Problem statement:
Using the data beneath, show every line that includes the word "times".

Dataset entries:
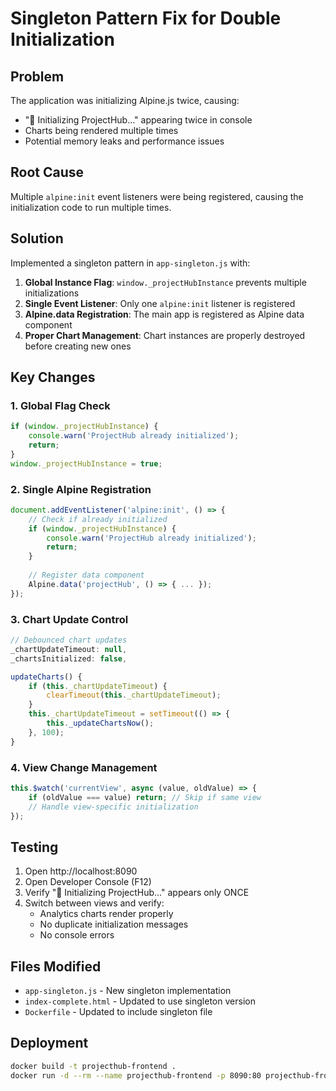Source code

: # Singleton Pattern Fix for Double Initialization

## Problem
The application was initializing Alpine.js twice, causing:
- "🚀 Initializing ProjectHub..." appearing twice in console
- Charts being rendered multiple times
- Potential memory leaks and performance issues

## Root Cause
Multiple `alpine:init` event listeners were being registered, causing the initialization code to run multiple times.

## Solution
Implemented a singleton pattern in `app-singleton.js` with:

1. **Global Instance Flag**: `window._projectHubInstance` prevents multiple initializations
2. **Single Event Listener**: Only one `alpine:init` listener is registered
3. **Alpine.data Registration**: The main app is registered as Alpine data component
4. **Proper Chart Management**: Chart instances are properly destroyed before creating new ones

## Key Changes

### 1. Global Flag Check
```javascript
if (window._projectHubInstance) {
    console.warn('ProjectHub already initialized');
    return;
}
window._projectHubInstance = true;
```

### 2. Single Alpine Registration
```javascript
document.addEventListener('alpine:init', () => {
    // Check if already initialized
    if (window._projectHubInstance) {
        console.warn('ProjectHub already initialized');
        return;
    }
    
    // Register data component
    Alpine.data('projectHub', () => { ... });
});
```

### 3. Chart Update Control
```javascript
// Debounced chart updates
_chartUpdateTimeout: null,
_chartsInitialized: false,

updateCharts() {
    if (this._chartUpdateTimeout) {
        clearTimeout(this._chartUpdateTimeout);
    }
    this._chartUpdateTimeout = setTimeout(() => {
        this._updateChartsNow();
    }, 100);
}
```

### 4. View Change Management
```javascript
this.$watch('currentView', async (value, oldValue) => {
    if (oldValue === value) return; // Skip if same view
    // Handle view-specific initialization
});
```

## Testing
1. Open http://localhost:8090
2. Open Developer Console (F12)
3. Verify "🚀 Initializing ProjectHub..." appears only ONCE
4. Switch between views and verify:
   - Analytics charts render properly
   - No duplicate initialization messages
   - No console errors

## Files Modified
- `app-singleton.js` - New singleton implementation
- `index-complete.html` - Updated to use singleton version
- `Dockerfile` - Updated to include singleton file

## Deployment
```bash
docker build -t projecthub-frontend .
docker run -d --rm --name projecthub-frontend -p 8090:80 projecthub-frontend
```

Expected answer:
- Charts being rendered multiple times
Multiple `alpine:init` event listeners were being registered, causing the initialization code to run multiple times.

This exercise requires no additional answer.